GEOLOGIC MAPPING OF EXHUMED, MID-CRETACEOUS PALEOCHANNEL COMPLEXES NEAR CASTLE DALE, UTAH INDICATE THE LOCAL DAKOTA SANDSTONE IS THE FLUVIAL FACIES OF THE MUSSENTUCHIT MEMBER OF THE CEDAR MOUNTAIN FORMATION
The Ruby Ranch-Mussentuchit contact is diagnosed as the top of a laterally extensive, mappable, ~10 meter thick paleosol which is a maroon color with calcrete horizons and root traces. Exposures of the contact can be poor and display a shift in color from maroon mudstone to a white-green, silty mudstone that weathers to a popcorn texture, derived in part from weathered volcanic ash, like the balance of the Mussentuchit fines.
In the southern third of the mapped area, Ruby Ranch sandstones are thin, discontinuous channel segments surrounded by floodplain deposits. In the middle to northern area, point bar complexes dominate, some of which are amalgamated. Highly variable flow direction data was obtained from 4 well-preserved complexes and 1 channel segment with an average NE flow. The variability, also displayed in radius of curvature data, is accredited to high channel sinuosity.

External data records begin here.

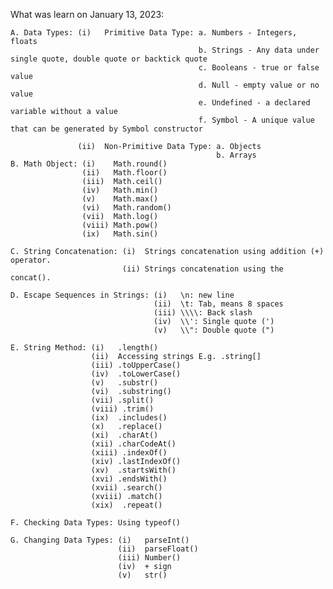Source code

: What was learn on January 13, 2023:

    A. Data Types: (i)   Primitive Data Type: a. Numbers - Integers, floats
                                              b. Strings - Any data under single quote, double quote or backtick quote
                                              c. Booleans - true or false value
                                              d. Null - empty value or no value
                                              e. Undefined - a declared variable without a value
                                              f. Symbol - A unique value that can be generated by Symbol constructor

                   (ii)  Non-Primitive Data Type: a. Objects
                                                  b. Arrays
    B. Math Object: (i)    Math.round()
                    (ii)   Math.floor()
                    (iii)  Math.ceil()
                    (iv)   Math.min()
                    (v)    Math.max()
                    (vi)   Math.random()
                    (vii)  Math.log()
                    (viii) Math.pow()
                    (ix)   Math.sin()

    C. String Concatenation: (i)  Strings concatenation using addition (+) operator.
                             (ii) Strings concatenation using the concat().
    
    D. Escape Sequences in Strings: (i)   \n: new line
                                    (ii)  \t: Tab, means 8 spaces
                                    (iii) \\\\: Back slash
                                    (iv)  \\': Single quote (')
                                    (v)   \\": Double quote (")

    E. String Method: (i)   .length()
                      (ii)  Accessing strings E.g. .string[]
                      (iii) .toUpperCase()
                      (iv)  .toLowerCase()
                      (v)   .substr()
                      (vi)  .substring()
                      (vii) .split()
                      (viii) .trim()
                      (ix)  .includes()
                      (x)   .replace()
                      (xi)  .charAt()
                      (xii) .charCodeAt()
                      (xiii) .indexOf()
                      (xiv) .lastIndexOf()
                      (xv)  .startsWith()
                      (xvi) .endsWith()
                      (xvii) .search()
                      (xviii) .match()
                      (xix)  .repeat()

    F. Checking Data Types: Using typeof()

    G. Changing Data Types: (i)   parseInt()
                            (ii)  parseFloat()
                            (iii) Number()
                            (iv)  + sign
                            (v)   str()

“Dakota”channels within the Mussentuchit Mbr. are more laterally continuous, with common overprinting of point bars, than in the Ruby Ranch, but the flow data shows a shared NE flow. The “Dakota” channels were deposited in an area with less accommodation space than those in the Ruby Ranch Mbr. The stratigraphic position of the lowermost sandstone varies notably, but all lie above the Ruby Ranch-Mussentuchit contact.
Detailed 3-D mapping clearly indicates the Dakota Sandstone is not a stratigraphically justifiable unit in this area because the sandstones consist of numerous channel complexes at various positions within the Mussentuchit Mbr. of the Cedar Mountain Formation.